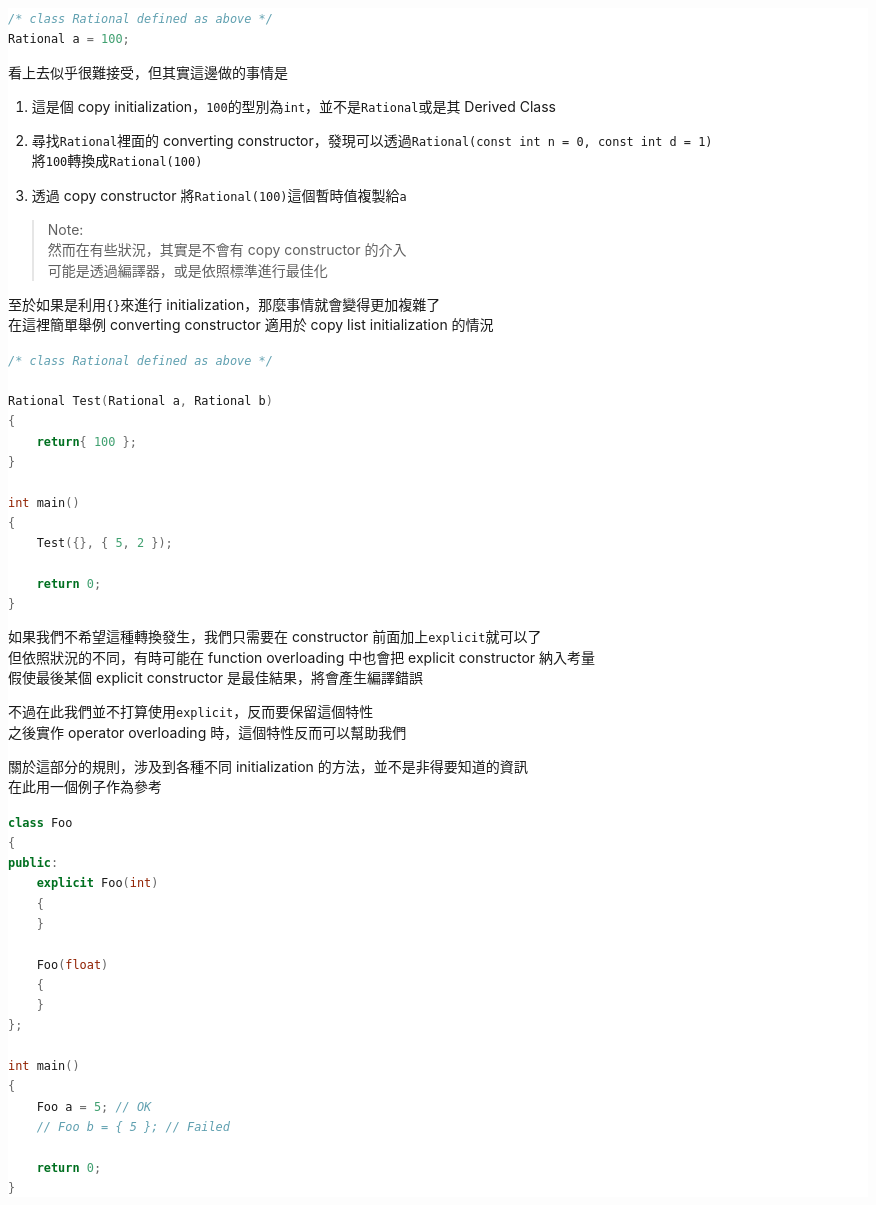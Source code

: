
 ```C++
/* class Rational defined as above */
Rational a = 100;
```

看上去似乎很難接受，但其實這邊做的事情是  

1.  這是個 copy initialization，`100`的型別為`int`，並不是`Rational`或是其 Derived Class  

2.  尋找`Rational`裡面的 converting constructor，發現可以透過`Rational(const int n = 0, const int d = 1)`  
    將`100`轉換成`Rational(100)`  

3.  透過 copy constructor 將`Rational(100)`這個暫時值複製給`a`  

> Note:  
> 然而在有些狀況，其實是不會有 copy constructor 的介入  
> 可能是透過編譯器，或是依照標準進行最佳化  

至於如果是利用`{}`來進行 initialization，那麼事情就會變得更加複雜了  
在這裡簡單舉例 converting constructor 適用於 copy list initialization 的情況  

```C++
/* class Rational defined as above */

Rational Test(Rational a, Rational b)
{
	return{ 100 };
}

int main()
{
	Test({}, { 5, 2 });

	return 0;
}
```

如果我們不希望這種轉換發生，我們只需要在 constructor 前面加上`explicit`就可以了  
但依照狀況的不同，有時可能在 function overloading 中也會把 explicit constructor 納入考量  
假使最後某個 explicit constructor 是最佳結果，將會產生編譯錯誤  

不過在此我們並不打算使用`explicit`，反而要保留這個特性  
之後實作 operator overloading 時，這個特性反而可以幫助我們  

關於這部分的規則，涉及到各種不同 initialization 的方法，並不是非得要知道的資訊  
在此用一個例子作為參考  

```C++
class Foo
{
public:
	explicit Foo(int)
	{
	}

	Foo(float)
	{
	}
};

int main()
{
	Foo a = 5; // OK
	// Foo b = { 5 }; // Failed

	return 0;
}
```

→ What is required: Begin with the line that holds "但依照狀況的不同，有時可能在 function overloading" and write out each line from there to the end of the material, exactly as it stands. Include nothing else.

→ Exercise answer:
但依照狀況的不同，有時可能在 function overloading 中也會把 explicit constructor 納入考量  
假使最後某個 explicit constructor 是最佳結果，將會產生編譯錯誤  

不過在此我們並不打算使用`explicit`，反而要保留這個特性  
之後實作 operator overloading 時，這個特性反而可以幫助我們  

關於這部分的規則，涉及到各種不同 initialization 的方法，並不是非得要知道的資訊  
在此用一個例子作為參考  

```C++
class Foo
{
public:
	explicit Foo(int)
	{
	}

	Foo(float)
	{
	}
};

int main()
{
	Foo a = 5; // OK
	// Foo b = { 5 }; // Failed

	return 0;
}
```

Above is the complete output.